Frankofon olarak küflenmiş bir kızım
- İki seçenek sunulsa, akıllı mı yoksa güzel mi olmayı tercih ederdiniz? Hangisi daha çok işe yarıyor?
- Ö.U: Akıllı kadın kendini nasıl güzel göstereceğini bilir.
- F.A: Akıllı olunca güzelliğini ortaya çıkarabiliyor kadın. Salak bir kadın ne kadar güzel olursa olsun, işe yaramaz! O güzelliğinin de bir anlamı kalmaz.
- M.C: Benim tercihim akıllı olmak.
- Evlilikler neden sürdürülemiyor. Kadın ve erkeğin birbirine tahammülü azaldı mı?
- Ö.U: Müdana etmeme durumu var. Annelerimiz sabırla o ilişkiyi yürütmeye çalışıyordu. Boşanmak çok büyük olaydı. Şimdi kimsenin kimseye sabrı yok. İki taraf eşit adım atabiliyorsa yürüyor evlilik. Erkeklere hâlâ ev hayatının ortak bir paylaşım olduğunu anlatamıyoruz.
- E.D: Teknoloji mahvetti bizi. Bir Frankafon olarak küflenmiş bir kızım. Evde internetim yok. Göz göze bakmıyoruz sokakta, ne ilişkisi?

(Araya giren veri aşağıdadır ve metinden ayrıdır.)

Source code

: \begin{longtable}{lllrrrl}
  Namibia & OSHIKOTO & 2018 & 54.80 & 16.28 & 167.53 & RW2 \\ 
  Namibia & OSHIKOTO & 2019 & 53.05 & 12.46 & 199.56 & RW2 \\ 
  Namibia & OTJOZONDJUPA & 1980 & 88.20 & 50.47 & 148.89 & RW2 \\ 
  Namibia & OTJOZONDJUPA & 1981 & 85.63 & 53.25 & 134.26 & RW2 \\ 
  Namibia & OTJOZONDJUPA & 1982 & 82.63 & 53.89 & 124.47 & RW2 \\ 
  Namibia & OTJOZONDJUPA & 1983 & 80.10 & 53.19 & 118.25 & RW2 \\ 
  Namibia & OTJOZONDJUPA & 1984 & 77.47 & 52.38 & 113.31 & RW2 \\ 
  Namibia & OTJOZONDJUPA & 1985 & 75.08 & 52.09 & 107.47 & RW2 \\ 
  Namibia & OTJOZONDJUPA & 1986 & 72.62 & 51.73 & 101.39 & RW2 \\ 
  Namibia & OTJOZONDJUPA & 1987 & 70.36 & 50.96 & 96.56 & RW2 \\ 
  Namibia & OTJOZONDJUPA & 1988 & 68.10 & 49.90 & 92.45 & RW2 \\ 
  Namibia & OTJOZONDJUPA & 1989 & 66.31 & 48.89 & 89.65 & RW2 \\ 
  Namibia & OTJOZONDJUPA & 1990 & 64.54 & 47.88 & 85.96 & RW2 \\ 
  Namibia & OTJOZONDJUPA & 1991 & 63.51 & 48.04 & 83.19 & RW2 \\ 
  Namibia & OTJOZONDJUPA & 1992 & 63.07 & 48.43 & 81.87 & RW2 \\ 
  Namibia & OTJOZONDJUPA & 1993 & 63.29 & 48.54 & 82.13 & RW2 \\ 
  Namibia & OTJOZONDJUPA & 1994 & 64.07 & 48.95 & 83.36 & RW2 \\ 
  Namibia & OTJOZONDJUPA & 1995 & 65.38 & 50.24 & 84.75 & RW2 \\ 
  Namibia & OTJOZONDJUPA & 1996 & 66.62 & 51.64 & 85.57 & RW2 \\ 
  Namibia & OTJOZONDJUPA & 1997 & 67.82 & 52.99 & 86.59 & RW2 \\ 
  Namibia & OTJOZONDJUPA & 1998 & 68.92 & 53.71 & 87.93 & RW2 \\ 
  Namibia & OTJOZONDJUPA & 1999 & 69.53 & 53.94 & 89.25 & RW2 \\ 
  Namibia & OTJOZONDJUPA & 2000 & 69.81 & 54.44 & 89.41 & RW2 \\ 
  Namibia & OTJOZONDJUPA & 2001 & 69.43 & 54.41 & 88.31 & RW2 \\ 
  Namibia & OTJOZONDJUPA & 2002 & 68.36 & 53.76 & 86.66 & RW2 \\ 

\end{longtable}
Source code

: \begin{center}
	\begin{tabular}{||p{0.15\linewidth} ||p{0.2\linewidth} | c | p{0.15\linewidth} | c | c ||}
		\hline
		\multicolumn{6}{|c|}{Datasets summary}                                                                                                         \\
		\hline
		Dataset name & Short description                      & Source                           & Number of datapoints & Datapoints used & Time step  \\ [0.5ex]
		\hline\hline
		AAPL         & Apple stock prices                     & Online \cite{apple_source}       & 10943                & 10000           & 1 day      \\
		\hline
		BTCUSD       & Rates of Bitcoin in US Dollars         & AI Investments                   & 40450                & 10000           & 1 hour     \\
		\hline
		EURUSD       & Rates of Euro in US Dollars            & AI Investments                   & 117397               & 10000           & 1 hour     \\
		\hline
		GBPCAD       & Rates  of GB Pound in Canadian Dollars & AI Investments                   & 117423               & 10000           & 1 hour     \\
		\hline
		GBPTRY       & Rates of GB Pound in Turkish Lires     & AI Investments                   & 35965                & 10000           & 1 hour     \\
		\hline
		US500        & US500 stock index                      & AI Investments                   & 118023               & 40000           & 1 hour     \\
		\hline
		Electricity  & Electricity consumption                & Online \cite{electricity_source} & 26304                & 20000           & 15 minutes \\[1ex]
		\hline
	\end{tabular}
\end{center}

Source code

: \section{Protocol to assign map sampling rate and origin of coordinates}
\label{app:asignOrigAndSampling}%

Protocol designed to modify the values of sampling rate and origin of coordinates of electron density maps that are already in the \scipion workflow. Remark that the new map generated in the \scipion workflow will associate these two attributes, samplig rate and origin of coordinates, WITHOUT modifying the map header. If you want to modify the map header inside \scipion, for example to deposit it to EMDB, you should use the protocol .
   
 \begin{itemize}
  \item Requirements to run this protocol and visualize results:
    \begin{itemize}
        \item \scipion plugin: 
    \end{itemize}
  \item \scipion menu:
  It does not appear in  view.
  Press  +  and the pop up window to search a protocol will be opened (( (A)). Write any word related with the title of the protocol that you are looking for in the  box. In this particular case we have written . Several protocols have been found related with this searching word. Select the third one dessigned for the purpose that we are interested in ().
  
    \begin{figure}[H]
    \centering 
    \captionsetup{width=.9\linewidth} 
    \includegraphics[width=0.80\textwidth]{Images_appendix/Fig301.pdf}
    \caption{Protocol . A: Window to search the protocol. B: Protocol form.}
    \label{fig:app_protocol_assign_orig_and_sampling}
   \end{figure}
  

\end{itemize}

- F.A: Kadınlar da kendi ayaklarının üstünde durabiliyor. Para kazanıyorlar, güçlü oldukları için birini çekmek zorunda değiller. Her şeye rağmen birini çekmek zorunda değil kimse. Eskiden 'Etraf ne der, ayrılırsam çocuğa bana kim bakacak?' korkusu varmış. Şimdi şehirde de, köyde de kadınlar çalışıyor, kendi paralarını kazanıyor.
- M.C: Kadın hem çocuğuna bakıp, hem de para kazanmaya; hem anne hem de baba olmaya çalışıyor. Özellikle yanında sağlam bir erkek yoksa... Rol olarak koca ama iş paylaşıma geldiğinde ortada yoksa, evlilik yürütmek çok zor bir iş. Erkeklerin de çocuklarına bakabilmesi, erkeğin kadınsı bildiği görevleri üstlenmesi gerekiyor. Ataerkil düzende erkek, 'Kim ne der?' diye düşünerek kadının üstüne binen yükleri hafifletmiyor. Erkek ve kadın yardımlaşma ve dayanışma içinde olmalı. Belki de evlilikler bu dayanışma eksikliğinden yürümüyor.
- Son dönemde aşktan ve ilişkilerden korkar oldunuz mu?
- Ö.U: Olmadım. Yaşadığım hüsranların sonucunda da, ümidimi kaybetmeyip, 'Doğrusu ve iyisi vardır' diye düşünüyorum. Kalbimin temiz olduğunu düşünüyorum... O yüzden karşıma çıkan insanların öyle olacağına inanıyorum.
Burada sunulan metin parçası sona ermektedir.